Pictures paired with source code:
Segment Open

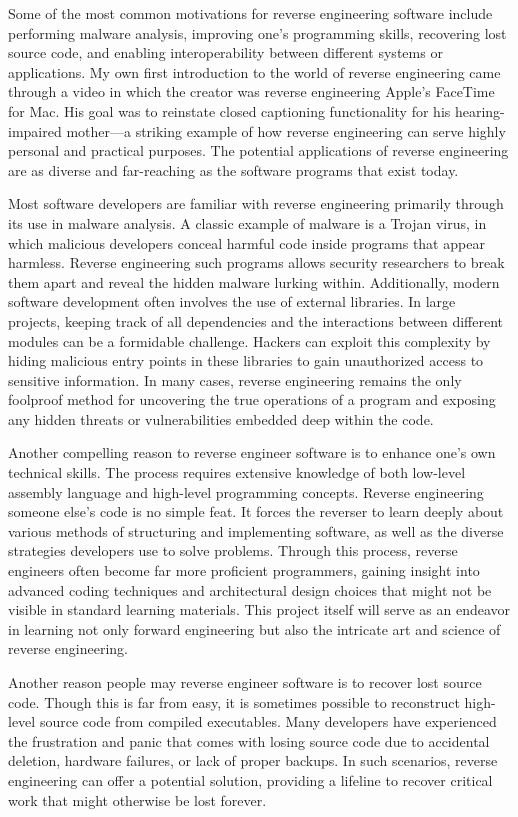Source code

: Some of the most common motivations for reverse engineering software include performing malware analysis, improving one’s programming skills, recovering lost source code, and enabling interoperability between different systems or applications. My own first introduction to the world of reverse engineering came through a video in which the creator was reverse engineering Apple’s FaceTime for Mac. His goal was to reinstate closed captioning functionality for his hearing-impaired mother—a striking example of how reverse engineering can serve highly personal and practical purposes. The potential applications of reverse engineering are as diverse and far-reaching as the software programs that exist today.

Most software developers are familiar with reverse engineering primarily through its use in malware analysis. A classic example of malware is a Trojan virus, in which malicious developers conceal harmful code inside programs that appear harmless. Reverse engineering such programs allows security researchers to break them apart and reveal the hidden malware lurking within. Additionally, modern software development often involves the use of external libraries. In large projects, keeping track of all dependencies and the interactions between different modules can be a formidable challenge. Hackers can exploit this complexity by hiding malicious entry points in these libraries to gain unauthorized access to sensitive information. In many cases, reverse engineering remains the only foolproof method for uncovering the true operations of a program and exposing any hidden threats or vulnerabilities embedded deep within the code.

Another compelling reason to reverse engineer software is to enhance one’s own technical skills. The process requires extensive knowledge of both low-level assembly language and high-level programming concepts. Reverse engineering someone else’s code is no simple feat. It forces the reverser to learn deeply about various methods of structuring and implementing software, as well as the diverse strategies developers use to solve problems. Through this process, reverse engineers often become far more proficient programmers, gaining insight into advanced coding techniques and architectural design choices that might not be visible in standard learning materials. This project itself will serve as an endeavor in learning not only forward engineering but also the intricate art and science of reverse engineering.

Another reason people may reverse engineer software is to recover lost source code. Though this is far from easy, it is sometimes possible to reconstruct high-level source code from compiled executables. Many developers have experienced the frustration and panic that comes with losing source code due to accidental deletion, hardware failures, or lack of proper backups. In such scenarios, reverse engineering can offer a potential solution, providing a lifeline to recover critical work that might otherwise be lost forever.

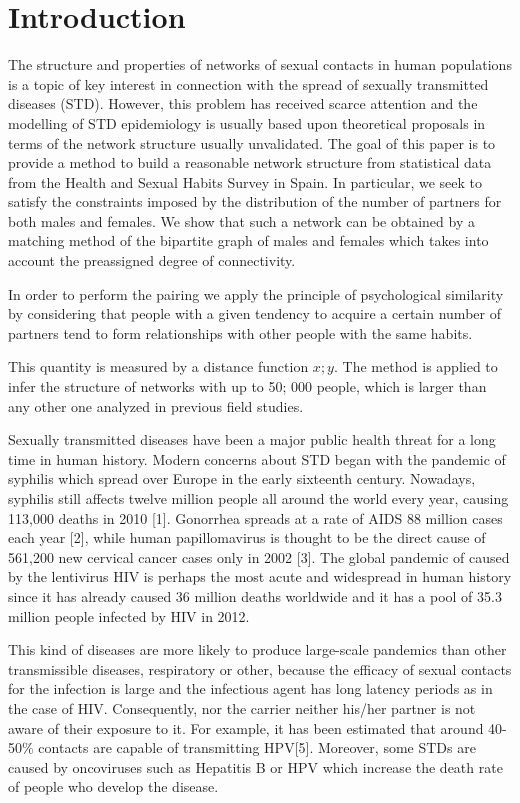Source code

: 
\chapter{Introduction}\label{CAPINTRO}

The structure and properties of networks of sexual contacts in human populations is a topic of key interest in connection with the spread of sexually transmitted diseases (STD). However, this problem has received scarce attention and the modelling of STD epidemiology is usually based upon theoretical
proposals in terms of the network structure usually unvalidated. The goal of this paper is to provide a method to build a reasonable network structure from statistical data from the Health and Sexual Habits Survey in Spain.
In particular, we seek to satisfy the constraints imposed by the distribution of the number of partners for both males and females. We show that such a network can be obtained by a matching method of the bipartite graph of males and females which takes into account the preassigned degree of connectivity. 

In order to perform the pairing we apply the principle of psychological similarity by considering that people with a given tendency to acquire a certain number of partners tend to form relationships with other people with the same habits. 

This quantity is measured by a distance function \(x;y\).
The method is applied to infer the structure of networks with up to 50; 000 people, which is larger than any other one analyzed in previous field studies.

Sexually transmitted diseases have been a major public health threat for a long time in human history. Modern concerns about STD began with the pandemic of syphilis which spread over Europe in the early sixteenth century. Nowadays, syphilis still affects twelve million people all around the world every year, causing 113,000 deaths in 2010 [1]. Gonorrhea spreads at a rate of AIDS 88 million cases each year [2], while human papillomavirus is thought to be the direct cause of 561,200 new cervical cancer cases only in 2002 [3]. The global pandemic of caused by the lentivirus HIV is perhaps the most acute and widespread in human history since it has already caused 36 million deaths worldwide and it has a pool of 35.3 million people infected
by HIV in 2012.

This kind of diseases are more likely to produce large-scale pandemics than other transmissible diseases, respiratory or other, because the efficacy of sexual contacts for the infection is large and the infectious agent has long latency periods as in the case of HIV. Consequently, nor the carrier neither his/her partner is not aware of their exposure to it. For example, it has been estimated that around 40-50\% contacts are capable of transmitting HPV[5]. Moreover, some STDs are caused by oncoviruses such as Hepatitis B or HPV which increase the death rate of people who develop the disease.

Segment Closed

INSTRUCTIONS TO FOLLOW: Set the records down again word for word; the pictures stay out.

TASK ANSWER:
Source code

: Some of the most common motivations for reverse engineering software include performing malware analysis, improving one’s programming skills, recovering lost source code, and enabling interoperability between different systems or applications. My own first introduction to the world of reverse engineering came through a video in which the creator was reverse engineering Apple’s FaceTime for Mac. His goal was to reinstate closed captioning functionality for his hearing-impaired mother—a striking example of how reverse engineering can serve highly personal and practical purposes. The potential applications of reverse engineering are as diverse and far-reaching as the software programs that exist today.

Most software developers are familiar with reverse engineering primarily through its use in malware analysis. A classic example of malware is a Trojan virus, in which malicious developers conceal harmful code inside programs that appear harmless. Reverse engineering such programs allows security researchers to break them apart and reveal the hidden malware lurking within. Additionally, modern software development often involves the use of external libraries. In large projects, keeping track of all dependencies and the interactions between different modules can be a formidable challenge. Hackers can exploit this complexity by hiding malicious entry points in these libraries to gain unauthorized access to sensitive information. In many cases, reverse engineering remains the only foolproof method for uncovering the true operations of a program and exposing any hidden threats or vulnerabilities embedded deep within the code.

Another compelling reason to reverse engineer software is to enhance one’s own technical skills. The process requires extensive knowledge of both low-level assembly language and high-level programming concepts. Reverse engineering someone else’s code is no simple feat. It forces the reverser to learn deeply about various methods of structuring and implementing software, as well as the diverse strategies developers use to solve problems. Through this process, reverse engineers often become far more proficient programmers, gaining insight into advanced coding techniques and architectural design choices that might not be visible in standard learning materials. This project itself will serve as an endeavor in learning not only forward engineering but also the intricate art and science of reverse engineering.

Another reason people may reverse engineer software is to recover lost source code. Though this is far from easy, it is sometimes possible to reconstruct high-level source code from compiled executables. Many developers have experienced the frustration and panic that comes with losing source code due to accidental deletion, hardware failures, or lack of proper backups. In such scenarios, reverse engineering can offer a potential solution, providing a lifeline to recover critical work that might otherwise be lost forever.

Source code

: 
\chapter{Introduction}\label{CAPINTRO}

The structure and properties of networks of sexual contacts in human populations is a topic of key interest in connection with the spread of sexually transmitted diseases (STD). However, this problem has received scarce attention and the modelling of STD epidemiology is usually based upon theoretical
proposals in terms of the network structure usually unvalidated. The goal of this paper is to provide a method to build a reasonable network structure from statistical data from the Health and Sexual Habits Survey in Spain.
In particular, we seek to satisfy the constraints imposed by the distribution of the number of partners for both males and females. We show that such a network can be obtained by a matching method of the bipartite graph of males and females which takes into account the preassigned degree of connectivity. 

In order to perform the pairing we apply the principle of psychological similarity by considering that people with a given tendency to acquire a certain number of partners tend to form relationships with other people with the same habits. 

This quantity is measured by a distance function \(x;y\).
The method is applied to infer the structure of networks with up to 50; 000 people, which is larger than any other one analyzed in previous field studies.

Sexually transmitted diseases have been a major public health threat for a long time in human history. Modern concerns about STD began with the pandemic of syphilis which spread over Europe in the early sixteenth century. Nowadays, syphilis still affects twelve million people all around the world every year, causing 113,000 deaths in 2010 [1]. Gonorrhea spreads at a rate of AIDS 88 million cases each year [2], while human papillomavirus is thought to be the direct cause of 561,200 new cervical cancer cases only in 2002 [3]. The global pandemic of caused by the lentivirus HIV is perhaps the most acute and widespread in human history since it has already caused 36 million deaths worldwide and it has a pool of 35.3 million people infected
by HIV in 2012.

This kind of diseases are more likely to produce large-scale pandemics than other transmissible diseases, respiratory or other, because the efficacy of sexual contacts for the infection is large and the infectious agent has long latency periods as in the case of HIV. Consequently, nor the carrier neither his/her partner is not aware of their exposure to it. For example, it has been estimated that around 40-50\% contacts are capable of transmitting HPV[5]. Moreover, some STDs are caused by oncoviruses such as Hepatitis B or HPV which increase the death rate of people who develop the disease.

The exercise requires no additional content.